29 August 2011

Changes in the spatial organization of domination

Response to “Apprehensions of the social”, part 2 of 4
By Chris Wright

We have passed from what Guy Debord called urbanism to what I would call suburbanism. Suburbanism is a new resolution to the spatial problems which arise with capitals main dynamic of separating the producers from the means of production, from each other, and from their products, while then needing to bring them back together in a manner appropriate to valorization. All of the above not only applied to the labor process inside a production facility; it applied to the entire structure of space.

The de-linking of lived space from worked space in the form of workers moving to the suburbs (and not even to the suburbs their job moved to) breaks the relationship between workplace and residents. The effects of this break were visible in many strikes in the 1980s and 90s, where workers in the plants were often white and had fled from the now Black and Latino neighborhoods where the plants were located, undermining any possible unity. The Chicago and Detroit newspaper strikes were an especially stark presentation of this problem.

In the United States in particular, a series of national peculiarities came together to allow a singularly divisive housing policy: suburbanization.

Blessed with vast masses of arable and livable land relative to a rather small population, land was cheap. Unlike Europe, the United States had no laws barring the owners of mass transit systems from speculating in land. The US also had abundant sources of cheap wood and the balloon frame house which had developed in the late 1800s became an expedient, cheap, mass assembled housing option. Already booming by the 1920s in a country where home ownership was already at 48 percent of families in 1928, suburbs and sprawl cities, which already had developed around the electric rail car system (Los Angeles was a product of the electric trolley, not the automobile), were given a massive boost by the FHA, the Federal Home Loan Insurance Company, and the GI Bill during the New Deal, and further by the Interstate Highway Act under Eisenhower.

These massive public programs carefully privatized social expenditure, and also thoroughly racialized it. 99 percent of GI Bill home loans went to whites. The FHA refused to back developers who did not include racially exclusive covenants until 1948, and legally refused to lend to people living in “red line” districts, which were defined in the Underwriters Manual created in 1935 as areas with any Black people. None of this was seriously undermined until the 1968 Fair Housing Act, and even now enforcement of the act is spotty at best.

This form of private home ownership was also the means to equity, which in a country in which healthcare and post-secondary education were largely private, for-pay affairs, meant a source of secure wealth that could be borrowed against in times of need.

As suburbanization took deeper and deeper root, the shift away from downtown, urban shopping areas to malls and todays megastores was only a matter of time. Travel then becomes a matter of having a car, since post-WWII suburbs are almost uniformly pedestrian unfriendly, especially with the zoning laws disallowing shared areas between residential, commercial and industrial facilities.
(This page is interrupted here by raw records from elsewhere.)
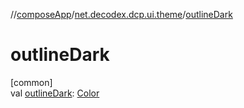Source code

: //[composeApp](../../index.md)/[net.decodex.dcp.ui.theme](index.md)/[outlineDark](outline-dark.md)

# outlineDark

[common]\
val [outlineDark](outline-dark.md): [Color](https://developer.android.com/reference/kotlin/androidx/compose/ui/graphics/Color.html)
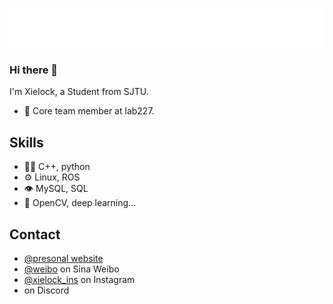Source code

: ![](https://github.com/xielock/xielock/blob/main/name.svg)
### Hi there 👋
I'm Xielock, a Student from SJTU.
- 👥 Core team member at lab227.



## Skills
- 👨‍💻 C++, python
- ⚙️ Linux, ROS
- 👁️ MySQL, SQL
- 💽 OpenCV, deep learning...


## Contact
- [@presonal website](xielock.com)
- [@weibo](https://weibo.com/u/2726978024) on Sina Weibo
- [@xielock_ins](https://www.instagram.com/16.42220394/) on Instagram
- [](./) on Discord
The reason I say this is suburbanism rather than suburbanization is because these very same processes also transformed the city; the space of production was changed as much as the space of consumption, and most importantly space is increasingly reduced to either the space of production or the space of consumption, with no other space available. This shift in the form of spatial domination is not merely one of housing, but of the transformation of space into a network of infrastructure allowing for the breaking up of home and work, of residential and work neighborhood. Cities went from industrial centers with large working class populations to more and more financial centers with limited industrial areas, decaying downtowns, a shrinking tax base, and an increasingly large base of ghettoized minority residents with access only to the lowest paying kinds of work, corroding or non-existent public transportation, and faced with police forces that in the city were meant to keep them in, and in the suburbs were meant to keep them out. Not surprisingly, the first major breakup of home and work is at the base of bourgeois gender division, so it should be no surprise that suburbanism entailed a re-gendering as well as a re-racialization.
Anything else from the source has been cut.